◆ **EXERCISE MATERIAL**
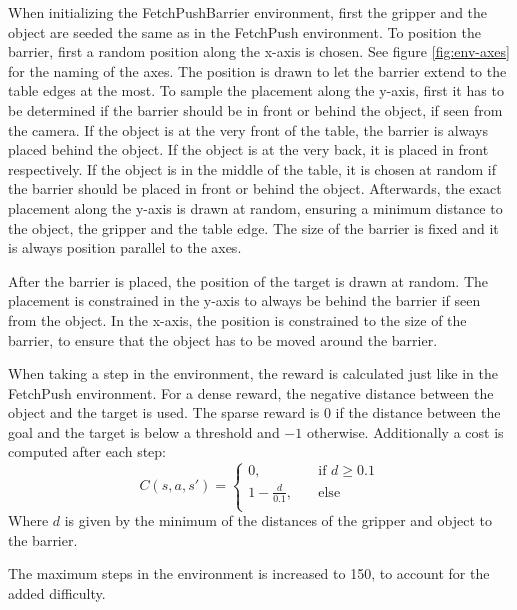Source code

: When initializing the FetchPushBarrier environment, first the gripper and the object are seeded the same as in the FetchPush environment. To position the barrier, first a random position along the x-axis is chosen. See figure \ref{fig:env-axes} for the naming of the axes. The position is drawn to let the barrier extend to the table edges at the most. To sample the placement along the y-axis, first it has to be determined if the barrier should be in front or behind the object, if seen from the camera. If the object is at the very front of the table, the barrier is always placed behind the object. If the object is at the very back, it is placed in front respectively. If the object is in the middle of the table, it is chosen at random if the barrier should be placed in front or behind the object. Afterwards, the exact placement along the y-axis is drawn at random, ensuring a minimum distance to the object, the gripper and the table edge. The size of the barrier is fixed and it is always position parallel to the axes.

After the barrier is placed, the position of the target is drawn at random. The placement is constrained in the y-axis to always be behind the barrier if seen from the object. In the x-axis, the position is constrained to the size of the barrier, to ensure that the object has to be moved around the barrier.

When taking a step in the environment, the reward is calculated just like in the FetchPush environment. For a dense reward, the negative distance between the object and the target is used. The sparse reward is $0$ if the distance between the goal and the target is below a threshold and $-1$ otherwise. Additionally a cost is computed after each step:
\begin{equation}
    C(s,a,s') = \begin{cases}
        0, &\quad\text{if } d \geq 0.1\\
        1-\frac{d}{0.1}, &\quad\text{else}\\
    \end{cases}
\end{equation}
Where $d$ is given by the minimum of the distances of the gripper and object to the barrier.

The maximum steps in the environment is increased to 150, to account for the added difficulty.


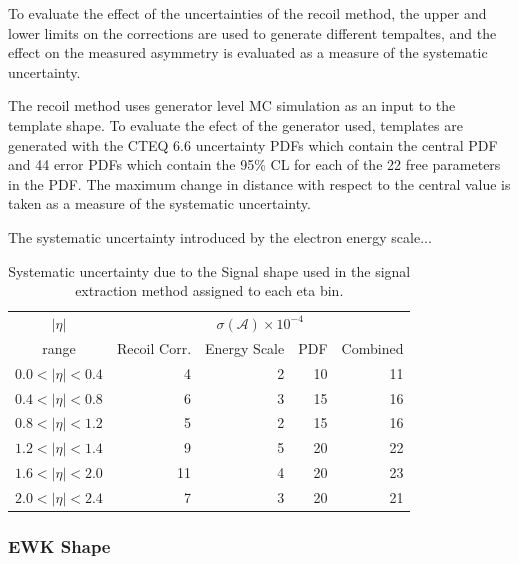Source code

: To evaluate the effect of the uncertainties of the recoil method, the upper and
lower limits on the corrections are used to generate different tempaltes, and
the effect on the measured asymmetry is evaluated as a measure of the
systematic uncertainty.

The recoil method uses generator level \ac{MC} simulation as an input to the
template shape. To evaluate the efect of the generator used, templates are
generated with the CTEQ 6.6 %
uncertainty \acp{PDF} which contain the central \ac{PDF} and 44 error \acp{PDF}
which contain the \unit{95}{\%} \ac{CL} for each of the 22 free parameters in
the \ac{PDF}. The maximum change in distance with respect to the central value
is taken as a measure of the systematic uncertainty.

The systematic uncertainty introduced by the electron energy scale...



\begin{table}[htb]
\begin{center}
\begin{tabular}{crrrr}
$|\eta|$   & \multicolumn{4}{c}{$\sigma(\mathcal{A}) \times 10^{-4}$}\\
range      & Recoil Corr. & Energy Scale & PDF & Combined \\
\hline
$0.0<|\eta|<0.4$ &  4 & 2 & 10  & 11 \\
$0.4<|\eta|<0.8$ &  6 & 3 & 15  & 16 \\
$0.8<|\eta|<1.2$ &  5 & 2 & 15  & 16 \\
$1.2<|\eta|<1.4$ &  9 & 5 & 20  & 22 \\
$1.6<|\eta|<2.0$ & 11 & 4 & 20  & 23 \\
$2.0<|\eta|<2.4$ &  7 & 3 & 20  & 21 \\
\end{tabular}
\caption{\label{tab:systSIG}Systematic uncertainty due to the Signal \ETm shape used in the signal
extraction method assigned to each eta bin.}
\end{center}
\end{table}

\subsubsection{\ac{EWK} \ETm Shape}

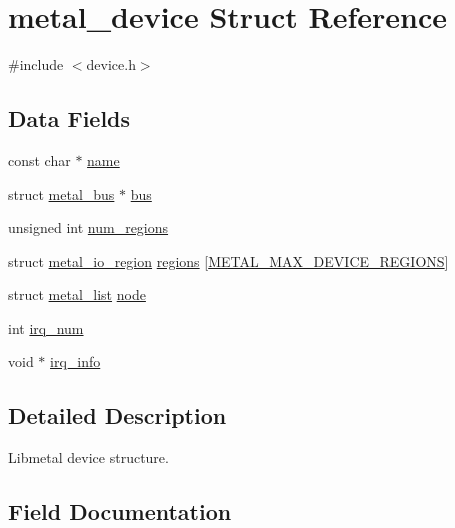 \hypertarget{structmetal__device}{}\section{metal\+\_\+device Struct Reference}
\label{structmetal__device}


{\ttfamily \#include $<$device.\+h$>$}

\subsection*{Data Fields}
\begin{DoxyCompactItemize}
\item 
const char $\ast$ \hyperlink{structmetal__device_a25e7f2938bdfbb0f44ce11331b93950c}{name}
\item 
struct \hyperlink{structmetal__bus}{metal\+\_\+bus} $\ast$ \hyperlink{structmetal__device_a107ec9c3c66c05195484dcbb3ebe4013}{bus}
\item 
unsigned int \hyperlink{structmetal__device_ab224bb579781a75e939373e23e1a7691}{num\+\_\+regions}
\item 
struct \hyperlink{structmetal__io__region}{metal\+\_\+io\+\_\+region} \hyperlink{structmetal__device_ad6a86618d3c23da03de5d2b0961a8ba1}{regions} \mbox{[}\hyperlink{system_2zephyr_2sys_8h_ade1e205242a3d9e8ec25535d263aa664}{M\+E\+T\+A\+L\+\_\+\+M\+A\+X\+\_\+\+D\+E\+V\+I\+C\+E\+\_\+\+R\+E\+G\+I\+O\+NS}\mbox{]}
\item 
struct \hyperlink{structmetal__list}{metal\+\_\+list} \hyperlink{structmetal__device_acafd9802f3390dfefbdb6040be7028db}{node}
\item 
int \hyperlink{structmetal__device_a676e14274f7283f085570ddf922adc69}{irq\+\_\+num}
\item 
void $\ast$ \hyperlink{structmetal__device_a190447b4d7bfc349e78a3360b28695ea}{irq\+\_\+info}
\end{DoxyCompactItemize}


\subsection{Detailed Description}
Libmetal device structure. 

\subsection{Field Documentation}
\mbox{\label{structmetal__device_a107ec9c3c66c05195484dcbb3ebe4013}} 
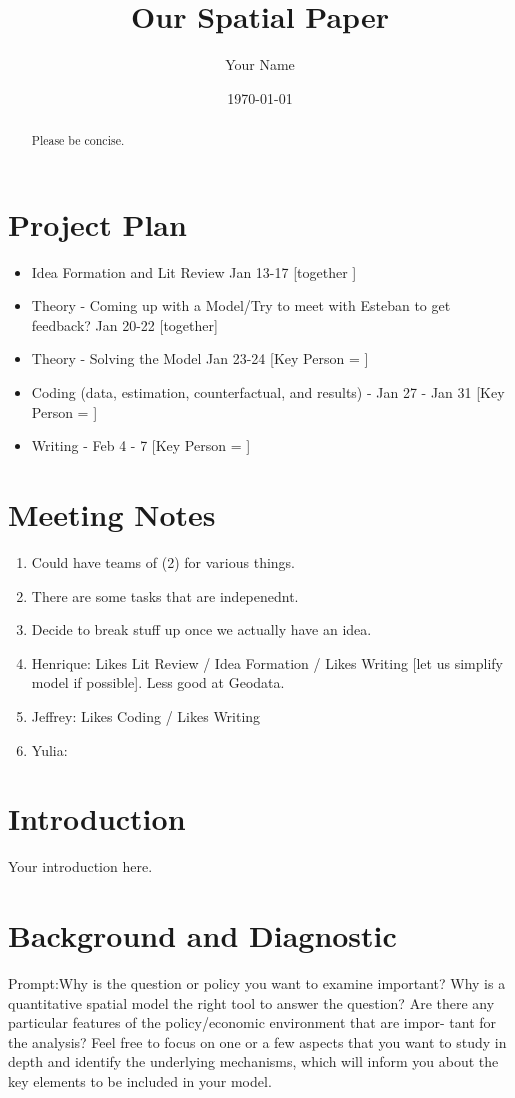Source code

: \documentclass{article}
\title{Our Spatial Paper}
\author{Your Name}
\date{\today}
\begin{document}
\maketitle

\begin{abstract}
    Please be concise.
\end{abstract}

\section{Project Plan}
\begin{itemize}
    \item Idea Formation and Lit Review  Jan 13-17  [together ]
    \item Theory - Coming up with a Model/Try to meet with Esteban to get feedback? Jan 20-22 [together]
    \item Theory - Solving the Model Jan 23-24 [Key Person = ]
    \item Coding (data, estimation, counterfactual, and results) - Jan 27 - Jan 31  [Key Person = ]
    \item Writing -  Feb 4 - 7  [Key Person = ]
\end{itemize}
\section{Meeting Notes}
\begin{enumerate}
    \item  Could have teams of (2) for various things. 
    \item There are some tasks that are indepenednt. 
    \item Decide to break stuff up once we actually have an idea.
    \item Henrique: Likes Lit Review / Idea Formation / Likes Writing [let us simplify model if possible]. Less good at Geodata.
    \item Jeffrey: Likes Coding / Likes Writing
    \item Yulia: 
\end{enumerate}

\section{Introduction}
\label{sec:intro}
Your introduction here.

\section{Background and Diagnostic}
Prompt:Why is the question or policy you want to examine
important? Why is a quantitative spatial model the right tool to answer the question?
Are there any particular features of the policy/economic environment that are impor-
tant for the analysis? Feel free to focus on one or a few aspects that you want to study
in depth and identify the underlying mechanisms, which will inform you about the key
elements to be included in your model.
\end{document}
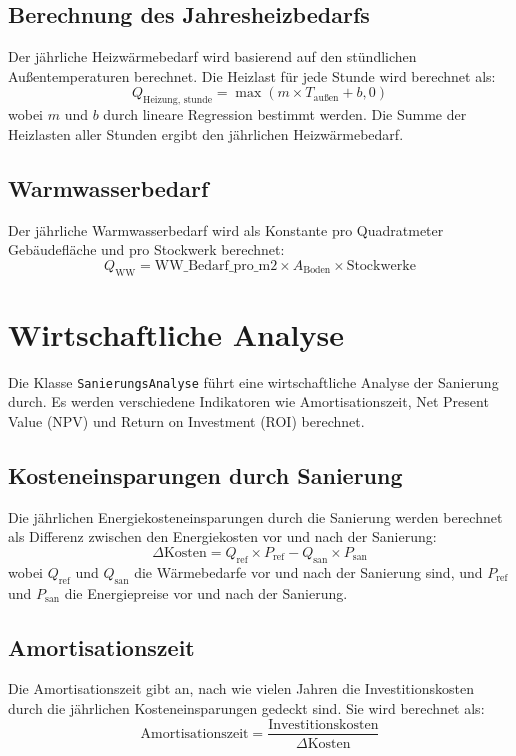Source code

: \subsection{Berechnung des Jahresheizbedarfs}
Der jährliche Heizwärmebedarf wird basierend auf den stündlichen Außentemperaturen berechnet. Die Heizlast für jede Stunde wird berechnet als:
\[
Q_{\text{Heizung, stunde}} = \max(m \times T_{\text{außen}} + b, 0)
\]
wobei \( m \) und \( b \) durch lineare Regression bestimmt werden. Die Summe der Heizlasten aller Stunden ergibt den jährlichen Heizwärmebedarf.

\subsection{Warmwasserbedarf}
Der jährliche Warmwasserbedarf wird als Konstante pro Quadratmeter Gebäudefläche und pro Stockwerk berechnet:
\[
Q_{\text{WW}} = \text{WW\_Bedarf\_pro\_m2} \times A_{\text{Boden}} \times \text{Stockwerke}
\]

\section{Wirtschaftliche Analyse}
Die Klasse \texttt{SanierungsAnalyse} führt eine wirtschaftliche Analyse der Sanierung durch. Es werden verschiedene Indikatoren wie Amortisationszeit, Net Present Value (NPV) und Return on Investment (ROI) berechnet.

\subsection{Kosteneinsparungen durch Sanierung}
Die jährlichen Energiekosteneinsparungen durch die Sanierung werden berechnet als Differenz zwischen den Energiekosten vor und nach der Sanierung:
\[
\Delta \text{Kosten} = Q_{\text{ref}} \times P_{\text{ref}} - Q_{\text{san}} \times P_{\text{san}}
\]
wobei \( Q_{\text{ref}} \) und \( Q_{\text{san}} \) die Wärmebedarfe vor und nach der Sanierung sind, und \( P_{\text{ref}} \) und \( P_{\text{san}} \) die Energiepreise vor und nach der Sanierung.

\subsection{Amortisationszeit}
Die Amortisationszeit gibt an, nach wie vielen Jahren die Investitionskosten durch die jährlichen Kosteneinsparungen gedeckt sind. Sie wird berechnet als:
\[
\text{Amortisationszeit} = \frac{\text{Investitionskosten}}{\Delta \text{Kosten}}
\]

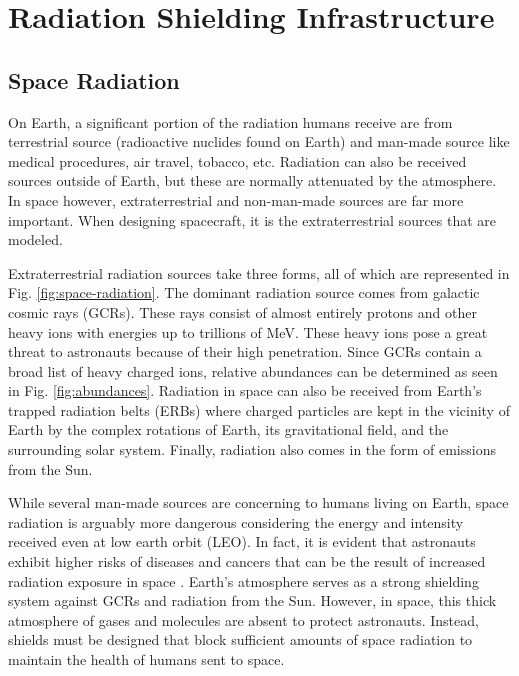 \section{Radiation Shielding Infrastructure}

\subsection{Space Radiation}

On Earth, a significant portion of the radiation humans receive \cite{lamarsh} are from terrestrial source (radioactive nuclides found on Earth) and man-made source like medical procedures, air travel, tobacco, etc. Radiation can also be received sources outside of Earth, but these are normally attenuated by the atmosphere. In space however, extraterrestrial and non-man-made sources are far more important. When designing spacecraft, it is the extraterrestrial sources that are modeled.

Extraterrestrial radiation sources take three forms, all of which are represented in Fig. \ref{fig:space-radiation}. The dominant radiation source comes from galactic cosmic rays (GCRs). These rays consist of almost entirely protons and other heavy ions with energies up to trillions of MeV. These heavy ions pose a great threat to astronauts because of their high penetration. Since GCRs contain a broad list of heavy charged ions, relative abundances can be determined as seen in Fig. \ref{fig:abundances}. Radiation in space can also be received from Earth’s trapped radiation belts (ERBs) where charged particles are kept in the vicinity of Earth by the complex rotations of Earth, its gravitational field, and the surrounding solar system. Finally, radiation also comes in the form of emissions from the Sun.

While several man-made sources are concerning to humans living on Earth, space radiation is arguably more dangerous considering the energy and intensity received even at low earth orbit (LEO). In fact, it is evident that astronauts exhibit higher risks of diseases and cancers that can be the result of increased radiation exposure in space \cite{nature-apollo}. Earth’s atmosphere serves as a strong shielding system against GCRs and radiation from the Sun. However, in space, this thick atmosphere of gases and molecules are absent to protect astronauts. Instead, shields must be designed that block sufficient amounts of space radiation to maintain the health of humans sent to space.


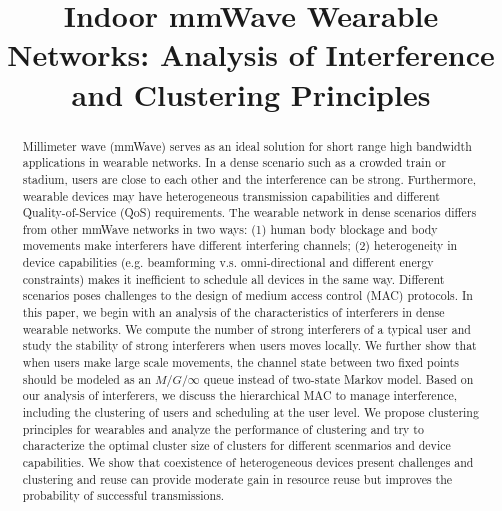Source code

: \documentclass[10pt, conference, letterpaper]{IEEEtran}
\begin{document}
\title{Indoor mmWave Wearable Networks: Analysis of Interference and Clustering Principles}

\author{
}

\maketitle

\begin{abstract}
Millimeter wave (mmWave) serves as an ideal solution for short range high bandwidth applications in wearable networks. In a dense scenario such as a crowded train or stadium, users are close to each other and the interference can be strong. Furthermore, wearable devices may have heterogeneous transmission capabilities and different Quality-of-Service (QoS) requirements. The wearable network in dense scenarios differs from other mmWave networks in two ways: (1) human body blockage and body movements make interferers have different interfering channels; (2) heterogeneity in device capabilities (e.g. beamforming v.s. omni-directional and different energy constraints) makes it inefficient to schedule all devices in the same way. Different scenarios poses challenges to the design of medium access control (MAC) protocols. In this paper, we begin with an analysis of the characteristics of interferers in dense wearable networks. We compute the number of strong interferers of a typical user and study the stability of strong interferers when users moves locally. We further show that when users make large scale movements, the channel state between two fixed points should be modeled as an $M/G/\infty$ queue instead of two-state Markov model. Based on our analysis of interferers, we discuss the hierarchical MAC to manage interference, including the clustering of users and scheduling at the user level. We propose clustering principles for wearables and analyze the performance of clustering and try to characterize the optimal cluster size of clusters for different scenmarios and device capabilities. We show that coexistence of heterogeneous devices present challenges and clustering and reuse can provide moderate gain in resource reuse but improves the probability of successful transmissions. 


\end{abstract}
\IEEEpeerreviewmaketitle
\end{document}
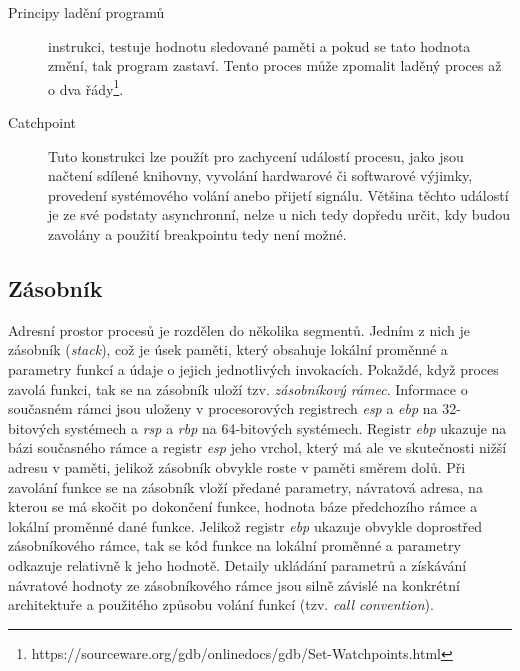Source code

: \documentclass[bc,male,python,dept460]{diploma}						%
\begin{document}
\begin{section}{Principy ladění programů}
\begin{description}
				instrukci, testuje hodnotu sledované paměti a pokud se tato hodnota změní, tak program zastaví. Tento proces může zpomalit laděný proces až o
				dva řády\footnote{https://sourceware.org/gdb/onlinedocs/gdb/Set-Watchpoints.html}.
			\item[Catchpoint]
				Tuto konstrukci lze použít pro zachycení událostí procesu, jako jsou načtení sdílené knihovny, vyvolání hardwarové či softwarové výjimky, provedení
				systémového volání anebo přijetí signálu. Většina těchto událostí je ze své podstaty asynchronní, nelze u nich tedy dopředu určit, kdy budou zavolány
				a použití breakpointu tedy není možné.
		\end{description}
		
	\subsection{Zásobník}
		Adresní prostor procesů je rozdělen do několika segmentů\cite[53]{tanenbaum}. Jedním z nich je zásobník (\textit{stack}), což je úsek paměti, který
		obsahuje lokální proměnné a parametry funkcí a údaje o jejich jednotlivých invokacích. Pokaždé, když proces zavolá funkci, tak se na zásobník uloží tzv.
		\textit{zásobníkový rámec}. Informace o současném rámci jsou uloženy v procesorových registrech \textit{esp} a \textit{ebp} na 32-bitových systémech
		a \textit{rsp} a \textit{rbp} na 64-bitových systémech. Registr \textit{ebp} ukazuje na bázi současného rámce a registr \textit{esp} jeho vrchol, který
		má ale ve skutečnosti nižší adresu v paměti, jelikož zásobník obvykle roste v paměti směrem dolů. Při zavolání funkce se na zásobník vloží předané parametry,
		návratová adresa, na kterou se má skočit po dokončení funkce, hodnota báze předchozího rámce a lokální proměnné dané funkce.
		Jelikož registr \textit{ebp} ukazuje obvykle doprostřed zásobníkového rámce, tak se kód funkce na lokální proměnné a parametry odkazuje
		relativně k jeho hodnotě. Detaily ukládání parametrů a získávání návratové hodnoty ze zásobníkového rámce jsou silně závislé na konkrétní architektuře
		a použitého způsobu volání funkcí (tzv. \textit{call convention}).
		
		

\end{section}
\end{document}
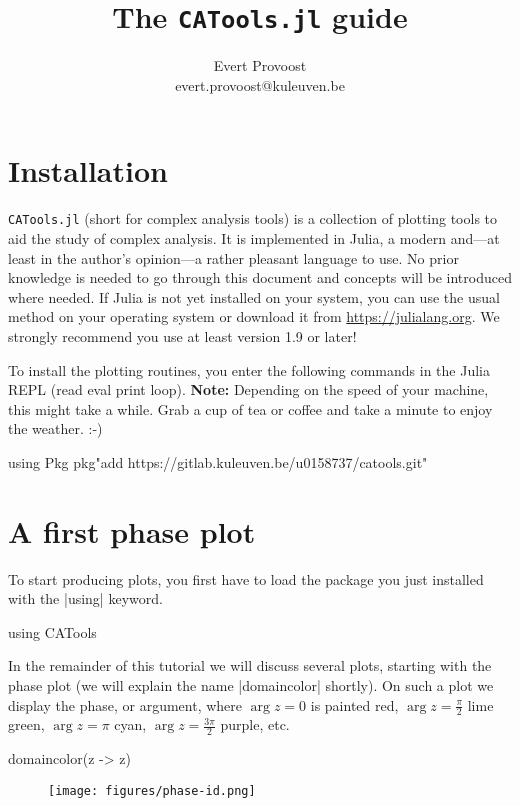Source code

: \documentclass[a4paper]{article}
\title{\vspace*{-1em}The \texttt{CATools.jl} guide}
\author{Evert Provoost\\\normalsize evert.provoost@kuleuven.be}
\date{}
\begin{document}
\maketitle

\section{Installation}

\texttt{CATools.jl} (short for complex analysis tools) is a collection of
plotting tools to aid the study of complex analysis. It is implemented in Julia,
a modern and---at least in the author's opinion---a rather pleasant language to
use.  No prior knowledge is needed to go through this document and concepts will
be introduced where needed. If Julia is not yet installed on your system, you
can use the usual method on your operating system or download it from
\url{https://julialang.org}. We strongly recommend you use at least version 1.9
or later!

To install the plotting routines, you enter the following commands in the Julia
REPL (read eval print loop).  \textbf{Note:} Depending on the speed of your
machine, this might take a while. Grab a cup of tea or coffee and take a minute
to enjoy the weather. :-)

\begin{juliaverbatim}
	using Pkg
	pkg"add https://gitlab.kuleuven.be/u0158737/catools.git"
\end{juliaverbatim}

\section{A first phase plot}

To start producing plots, you first have to load the package you just installed
with the \jlv|using| keyword.

\begin{juliaverbatim}
	using CATools
\end{juliaverbatim}

In the remainder of this tutorial we will discuss several plots, starting with
the phase plot (we will explain the name \jlv|domaincolor| shortly). On such a
plot we display the phase, or argument, where $\arg z = 0$ is painted red,
$\arg z = \frac{\pi}{2}$ lime green, $\arg z = \pi$ cyan,
$\arg z = \frac{3\pi}{2}$ purple, etc.

\begin{juliaverbatim}
	domaincolor(z -> z)
\end{juliaverbatim}
\begin{figure}[H]
	\centering
	\texttt{[image: figures/phase-id.png]}
\end{figure}
\end{document}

◆ **TASK**
Show all of the lines above in which "minimum" is present.

◆ **SOLUTION TO THE EXERCISE**
: When initializing the FetchPushBarrier environment, first the gripper and the object are seeded the same as in the FetchPush environment. To position the barrier, first a random position along the x-axis is chosen. See figure \ref{fig:env-axes} for the naming of the axes. The position is drawn to let the barrier extend to the table edges at the most. To sample the placement along the y-axis, first it has to be determined if the barrier should be in front or behind the object, if seen from the camera. If the object is at the very front of the table, the barrier is always placed behind the object. If the object is at the very back, it is placed in front respectively. If the object is in the middle of the table, it is chosen at random if the barrier should be placed in front or behind the object. Afterwards, the exact placement along the y-axis is drawn at random, ensuring a minimum distance to the object, the gripper and the table edge. The size of the barrier is fixed and it is always position parallel to the axes.
Where $d$ is given by the minimum of the distances of the gripper and object to the barrier.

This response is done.